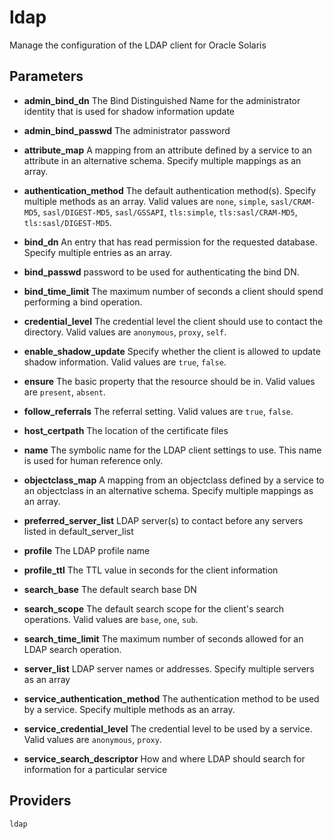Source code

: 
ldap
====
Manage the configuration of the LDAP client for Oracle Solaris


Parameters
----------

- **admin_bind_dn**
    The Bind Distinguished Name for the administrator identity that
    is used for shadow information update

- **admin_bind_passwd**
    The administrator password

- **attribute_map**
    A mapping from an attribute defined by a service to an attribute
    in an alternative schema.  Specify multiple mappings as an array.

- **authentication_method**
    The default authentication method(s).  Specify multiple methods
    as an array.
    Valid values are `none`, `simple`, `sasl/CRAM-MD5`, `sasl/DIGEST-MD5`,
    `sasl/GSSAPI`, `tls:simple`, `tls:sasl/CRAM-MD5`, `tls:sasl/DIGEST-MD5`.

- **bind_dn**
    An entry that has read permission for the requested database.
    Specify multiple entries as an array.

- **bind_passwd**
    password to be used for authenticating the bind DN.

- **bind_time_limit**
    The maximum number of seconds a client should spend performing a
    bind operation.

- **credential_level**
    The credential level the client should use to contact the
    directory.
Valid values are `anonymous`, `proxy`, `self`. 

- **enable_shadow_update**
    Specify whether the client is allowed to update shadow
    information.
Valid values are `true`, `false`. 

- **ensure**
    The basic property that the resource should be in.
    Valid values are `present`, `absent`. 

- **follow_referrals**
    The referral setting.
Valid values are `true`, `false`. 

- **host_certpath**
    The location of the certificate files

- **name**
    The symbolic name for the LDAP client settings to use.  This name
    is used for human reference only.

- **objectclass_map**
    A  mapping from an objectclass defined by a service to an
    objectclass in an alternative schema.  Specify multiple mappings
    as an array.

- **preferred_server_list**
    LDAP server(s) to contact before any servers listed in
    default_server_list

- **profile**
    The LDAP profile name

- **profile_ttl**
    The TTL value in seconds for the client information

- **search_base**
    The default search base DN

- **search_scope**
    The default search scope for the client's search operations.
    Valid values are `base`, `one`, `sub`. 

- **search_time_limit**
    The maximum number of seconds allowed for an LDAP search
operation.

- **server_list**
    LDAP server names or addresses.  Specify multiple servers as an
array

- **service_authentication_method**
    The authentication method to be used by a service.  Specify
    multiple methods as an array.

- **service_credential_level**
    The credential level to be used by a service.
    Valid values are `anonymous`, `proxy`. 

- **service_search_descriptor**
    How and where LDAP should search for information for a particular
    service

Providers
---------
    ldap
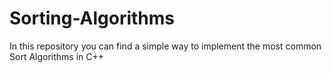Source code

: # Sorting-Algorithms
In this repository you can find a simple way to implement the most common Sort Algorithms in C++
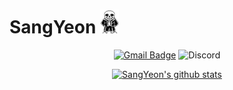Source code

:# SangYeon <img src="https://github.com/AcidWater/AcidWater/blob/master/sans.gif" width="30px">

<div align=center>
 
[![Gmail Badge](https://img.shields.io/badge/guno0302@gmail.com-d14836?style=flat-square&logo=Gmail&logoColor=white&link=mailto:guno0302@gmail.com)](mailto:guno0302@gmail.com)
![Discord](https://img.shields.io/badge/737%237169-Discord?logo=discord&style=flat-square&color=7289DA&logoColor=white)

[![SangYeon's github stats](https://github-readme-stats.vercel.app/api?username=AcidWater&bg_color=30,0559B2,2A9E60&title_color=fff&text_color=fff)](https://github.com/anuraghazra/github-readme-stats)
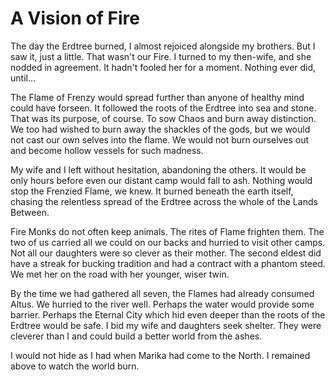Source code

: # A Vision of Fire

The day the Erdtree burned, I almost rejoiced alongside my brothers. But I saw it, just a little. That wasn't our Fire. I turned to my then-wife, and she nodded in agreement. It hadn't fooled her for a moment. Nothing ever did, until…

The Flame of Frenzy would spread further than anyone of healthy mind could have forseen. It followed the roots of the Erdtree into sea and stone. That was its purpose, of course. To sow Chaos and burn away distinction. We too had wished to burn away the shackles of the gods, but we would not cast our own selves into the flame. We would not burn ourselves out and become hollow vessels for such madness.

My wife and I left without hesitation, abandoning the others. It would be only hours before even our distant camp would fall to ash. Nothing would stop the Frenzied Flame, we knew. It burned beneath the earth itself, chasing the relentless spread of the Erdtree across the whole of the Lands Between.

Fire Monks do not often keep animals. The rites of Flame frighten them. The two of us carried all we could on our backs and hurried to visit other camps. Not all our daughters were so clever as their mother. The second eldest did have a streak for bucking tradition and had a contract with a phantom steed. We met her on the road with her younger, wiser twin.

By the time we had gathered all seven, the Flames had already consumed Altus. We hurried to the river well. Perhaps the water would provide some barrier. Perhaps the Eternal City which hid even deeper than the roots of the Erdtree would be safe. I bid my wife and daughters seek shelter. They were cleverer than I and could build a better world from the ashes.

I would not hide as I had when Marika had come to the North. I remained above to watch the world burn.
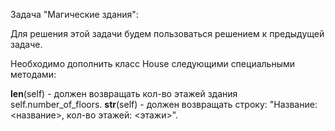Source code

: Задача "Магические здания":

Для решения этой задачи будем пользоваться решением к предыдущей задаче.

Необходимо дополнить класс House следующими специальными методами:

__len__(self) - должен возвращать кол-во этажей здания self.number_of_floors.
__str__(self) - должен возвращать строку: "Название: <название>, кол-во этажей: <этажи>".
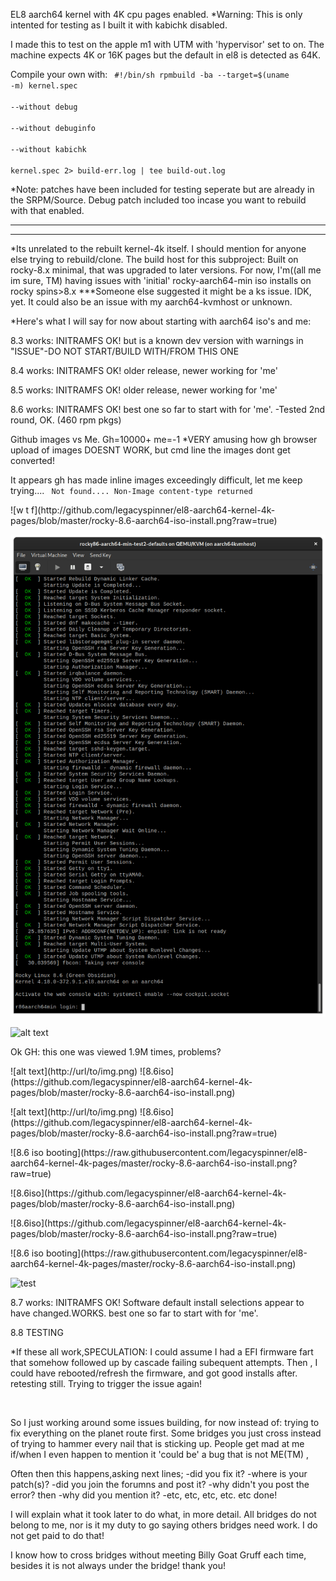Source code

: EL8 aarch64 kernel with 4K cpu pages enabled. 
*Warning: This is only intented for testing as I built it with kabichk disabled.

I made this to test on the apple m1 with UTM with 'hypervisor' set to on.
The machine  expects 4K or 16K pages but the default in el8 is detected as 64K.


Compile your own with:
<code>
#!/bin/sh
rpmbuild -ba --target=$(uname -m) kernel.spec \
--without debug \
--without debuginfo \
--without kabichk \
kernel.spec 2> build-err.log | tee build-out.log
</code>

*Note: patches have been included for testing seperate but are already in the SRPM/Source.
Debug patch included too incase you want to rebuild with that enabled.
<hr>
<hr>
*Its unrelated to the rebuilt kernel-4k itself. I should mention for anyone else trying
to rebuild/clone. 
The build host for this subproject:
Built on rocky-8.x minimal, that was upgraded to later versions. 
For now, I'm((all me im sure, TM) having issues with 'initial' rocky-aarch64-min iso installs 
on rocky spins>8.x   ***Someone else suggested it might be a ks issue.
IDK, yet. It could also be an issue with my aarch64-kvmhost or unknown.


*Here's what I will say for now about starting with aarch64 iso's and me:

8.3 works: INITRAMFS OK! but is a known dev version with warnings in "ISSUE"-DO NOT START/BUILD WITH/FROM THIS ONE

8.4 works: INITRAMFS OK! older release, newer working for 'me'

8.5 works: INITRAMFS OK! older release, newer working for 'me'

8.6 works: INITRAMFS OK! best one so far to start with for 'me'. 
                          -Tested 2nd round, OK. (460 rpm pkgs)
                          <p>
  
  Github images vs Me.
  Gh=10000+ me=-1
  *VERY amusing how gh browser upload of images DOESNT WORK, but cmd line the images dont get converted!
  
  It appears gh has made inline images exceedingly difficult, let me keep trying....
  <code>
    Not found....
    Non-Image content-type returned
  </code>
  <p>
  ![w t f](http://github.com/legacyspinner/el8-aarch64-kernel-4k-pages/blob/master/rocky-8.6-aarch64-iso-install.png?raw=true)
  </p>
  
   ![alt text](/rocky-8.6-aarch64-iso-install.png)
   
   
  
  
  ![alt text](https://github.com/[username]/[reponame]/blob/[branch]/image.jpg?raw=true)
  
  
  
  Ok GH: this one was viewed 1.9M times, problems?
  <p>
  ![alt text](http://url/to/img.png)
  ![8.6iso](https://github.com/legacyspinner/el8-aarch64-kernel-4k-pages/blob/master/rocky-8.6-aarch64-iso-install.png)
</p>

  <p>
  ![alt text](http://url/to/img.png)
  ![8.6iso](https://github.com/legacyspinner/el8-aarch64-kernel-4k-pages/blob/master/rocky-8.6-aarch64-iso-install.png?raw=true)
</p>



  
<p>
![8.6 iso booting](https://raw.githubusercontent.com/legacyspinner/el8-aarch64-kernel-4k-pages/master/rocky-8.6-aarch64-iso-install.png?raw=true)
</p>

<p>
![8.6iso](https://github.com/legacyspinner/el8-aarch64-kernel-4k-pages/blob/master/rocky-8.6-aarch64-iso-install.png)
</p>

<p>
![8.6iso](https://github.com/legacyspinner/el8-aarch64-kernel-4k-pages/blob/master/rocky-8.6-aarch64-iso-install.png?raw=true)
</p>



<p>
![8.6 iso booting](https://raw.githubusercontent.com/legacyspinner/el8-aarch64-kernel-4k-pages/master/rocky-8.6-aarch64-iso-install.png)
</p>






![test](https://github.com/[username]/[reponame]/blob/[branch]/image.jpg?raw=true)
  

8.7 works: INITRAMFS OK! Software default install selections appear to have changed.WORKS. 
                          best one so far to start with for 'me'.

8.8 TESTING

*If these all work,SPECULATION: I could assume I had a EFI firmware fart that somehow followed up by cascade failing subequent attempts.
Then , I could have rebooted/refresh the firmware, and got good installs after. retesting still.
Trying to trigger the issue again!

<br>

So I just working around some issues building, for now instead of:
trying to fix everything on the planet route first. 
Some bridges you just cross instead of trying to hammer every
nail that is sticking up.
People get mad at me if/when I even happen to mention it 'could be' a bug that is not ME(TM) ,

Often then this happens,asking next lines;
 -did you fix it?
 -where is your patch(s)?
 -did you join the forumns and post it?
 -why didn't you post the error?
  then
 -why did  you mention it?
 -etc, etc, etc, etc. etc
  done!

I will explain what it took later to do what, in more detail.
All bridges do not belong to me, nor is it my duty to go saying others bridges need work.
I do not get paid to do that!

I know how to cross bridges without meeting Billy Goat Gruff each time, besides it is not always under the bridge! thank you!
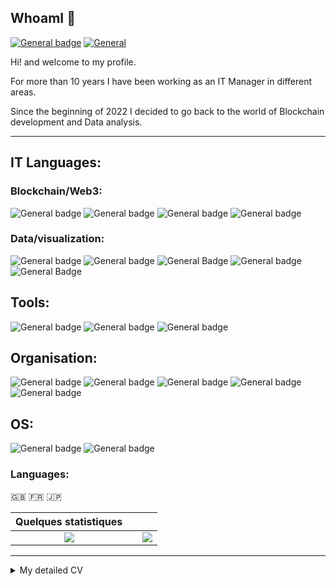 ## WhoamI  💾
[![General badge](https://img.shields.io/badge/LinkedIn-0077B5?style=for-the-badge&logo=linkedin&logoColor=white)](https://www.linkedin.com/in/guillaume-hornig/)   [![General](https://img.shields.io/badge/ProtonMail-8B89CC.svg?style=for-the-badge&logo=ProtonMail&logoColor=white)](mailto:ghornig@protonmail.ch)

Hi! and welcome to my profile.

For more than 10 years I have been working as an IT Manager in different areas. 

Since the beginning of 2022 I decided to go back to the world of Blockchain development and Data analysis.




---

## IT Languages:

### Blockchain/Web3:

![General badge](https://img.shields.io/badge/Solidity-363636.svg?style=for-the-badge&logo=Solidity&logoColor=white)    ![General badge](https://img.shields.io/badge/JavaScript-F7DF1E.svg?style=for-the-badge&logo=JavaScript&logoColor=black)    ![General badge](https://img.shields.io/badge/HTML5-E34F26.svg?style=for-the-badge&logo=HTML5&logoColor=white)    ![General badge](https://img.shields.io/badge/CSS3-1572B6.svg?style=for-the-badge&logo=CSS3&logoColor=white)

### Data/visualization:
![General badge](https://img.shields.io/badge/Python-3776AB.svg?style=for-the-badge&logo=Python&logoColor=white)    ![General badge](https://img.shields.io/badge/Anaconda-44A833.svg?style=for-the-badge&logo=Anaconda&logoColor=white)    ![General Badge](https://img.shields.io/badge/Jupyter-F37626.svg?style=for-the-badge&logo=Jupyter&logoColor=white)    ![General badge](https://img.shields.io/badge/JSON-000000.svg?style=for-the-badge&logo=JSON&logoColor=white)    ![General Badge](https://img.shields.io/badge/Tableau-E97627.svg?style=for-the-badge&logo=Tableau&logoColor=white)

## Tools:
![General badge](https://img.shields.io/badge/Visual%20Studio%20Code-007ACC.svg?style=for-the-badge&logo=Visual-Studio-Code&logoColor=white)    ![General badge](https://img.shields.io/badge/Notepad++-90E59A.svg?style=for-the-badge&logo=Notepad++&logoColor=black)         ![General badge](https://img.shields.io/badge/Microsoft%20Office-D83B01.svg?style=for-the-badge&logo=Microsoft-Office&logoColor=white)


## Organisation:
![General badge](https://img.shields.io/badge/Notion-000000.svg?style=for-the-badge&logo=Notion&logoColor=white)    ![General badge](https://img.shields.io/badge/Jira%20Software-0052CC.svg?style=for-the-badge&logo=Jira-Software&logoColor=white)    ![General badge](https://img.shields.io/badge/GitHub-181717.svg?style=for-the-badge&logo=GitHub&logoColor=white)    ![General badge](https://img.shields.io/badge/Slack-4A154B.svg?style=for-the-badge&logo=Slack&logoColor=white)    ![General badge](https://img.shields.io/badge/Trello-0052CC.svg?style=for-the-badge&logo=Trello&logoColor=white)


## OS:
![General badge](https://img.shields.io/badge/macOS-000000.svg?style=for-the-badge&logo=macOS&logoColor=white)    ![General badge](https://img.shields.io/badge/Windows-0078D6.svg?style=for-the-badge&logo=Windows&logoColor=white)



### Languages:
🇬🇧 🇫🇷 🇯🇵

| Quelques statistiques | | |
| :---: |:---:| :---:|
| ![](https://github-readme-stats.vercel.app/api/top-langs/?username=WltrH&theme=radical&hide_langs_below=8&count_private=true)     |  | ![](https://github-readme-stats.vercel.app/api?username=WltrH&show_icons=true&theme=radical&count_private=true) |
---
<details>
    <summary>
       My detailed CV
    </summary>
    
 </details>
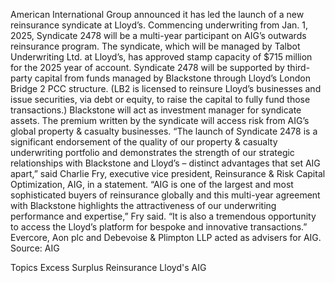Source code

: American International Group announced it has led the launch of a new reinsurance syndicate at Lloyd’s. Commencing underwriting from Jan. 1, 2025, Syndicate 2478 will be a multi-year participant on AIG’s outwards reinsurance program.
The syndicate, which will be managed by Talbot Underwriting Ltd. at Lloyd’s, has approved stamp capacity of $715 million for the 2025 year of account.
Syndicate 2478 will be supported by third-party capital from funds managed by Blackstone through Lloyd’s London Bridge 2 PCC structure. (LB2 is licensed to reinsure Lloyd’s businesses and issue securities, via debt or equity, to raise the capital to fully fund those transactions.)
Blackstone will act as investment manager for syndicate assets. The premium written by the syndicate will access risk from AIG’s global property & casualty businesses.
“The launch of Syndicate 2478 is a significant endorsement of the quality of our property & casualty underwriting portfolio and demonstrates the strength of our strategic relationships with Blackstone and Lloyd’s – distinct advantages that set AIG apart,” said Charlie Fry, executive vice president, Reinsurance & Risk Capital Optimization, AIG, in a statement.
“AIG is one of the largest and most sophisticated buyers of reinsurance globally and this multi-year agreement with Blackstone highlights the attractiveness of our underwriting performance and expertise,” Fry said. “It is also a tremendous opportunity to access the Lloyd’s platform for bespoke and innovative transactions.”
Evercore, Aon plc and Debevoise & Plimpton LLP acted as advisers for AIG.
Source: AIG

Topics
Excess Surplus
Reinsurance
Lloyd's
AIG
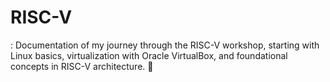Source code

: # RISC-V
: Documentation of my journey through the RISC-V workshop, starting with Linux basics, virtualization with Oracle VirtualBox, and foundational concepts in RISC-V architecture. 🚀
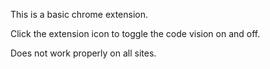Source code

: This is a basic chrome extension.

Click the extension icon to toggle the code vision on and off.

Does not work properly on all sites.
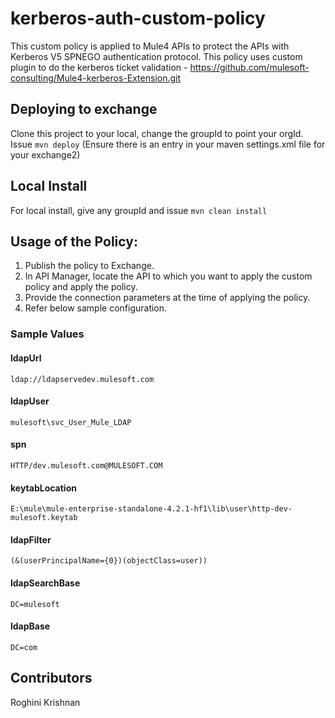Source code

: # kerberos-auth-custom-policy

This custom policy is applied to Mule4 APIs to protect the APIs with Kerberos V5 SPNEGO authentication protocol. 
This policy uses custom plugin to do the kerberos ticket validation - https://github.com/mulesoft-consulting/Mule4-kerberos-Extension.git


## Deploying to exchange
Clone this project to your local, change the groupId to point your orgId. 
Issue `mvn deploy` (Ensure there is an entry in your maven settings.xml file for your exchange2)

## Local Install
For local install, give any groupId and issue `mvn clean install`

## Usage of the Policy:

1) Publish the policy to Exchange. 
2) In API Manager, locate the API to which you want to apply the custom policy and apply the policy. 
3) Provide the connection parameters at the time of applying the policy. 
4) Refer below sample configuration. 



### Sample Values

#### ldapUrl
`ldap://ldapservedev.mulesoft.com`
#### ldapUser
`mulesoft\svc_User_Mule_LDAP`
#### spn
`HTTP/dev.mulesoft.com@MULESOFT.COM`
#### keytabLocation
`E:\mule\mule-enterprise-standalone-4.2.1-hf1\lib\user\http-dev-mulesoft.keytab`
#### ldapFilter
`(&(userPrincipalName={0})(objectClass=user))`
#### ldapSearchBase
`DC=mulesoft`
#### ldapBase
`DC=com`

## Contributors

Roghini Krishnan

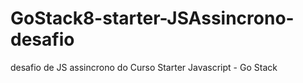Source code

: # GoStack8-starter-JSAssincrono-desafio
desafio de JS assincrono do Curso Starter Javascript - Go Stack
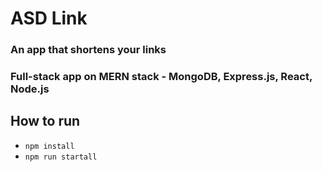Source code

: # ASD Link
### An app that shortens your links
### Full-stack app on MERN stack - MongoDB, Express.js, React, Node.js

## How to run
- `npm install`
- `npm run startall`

◇ ◇ ◇ ◇

AIM OF THE TASK — Whenever a line in the records above contains the string "only", copy that line.

WRITTEN ANSWER —
    is used for human reference only.
My wife and I left without hesitation, abandoning the others. It would be only hours before even our distant camp would fall to ash. Nothing would stop the Frenzied Flame, we knew. It burned beneath the earth itself, chasing the relentless spread of the Erdtree across the whole of the Lands Between.
*Warning: This is only intented for testing as I built it with kabichk disabled.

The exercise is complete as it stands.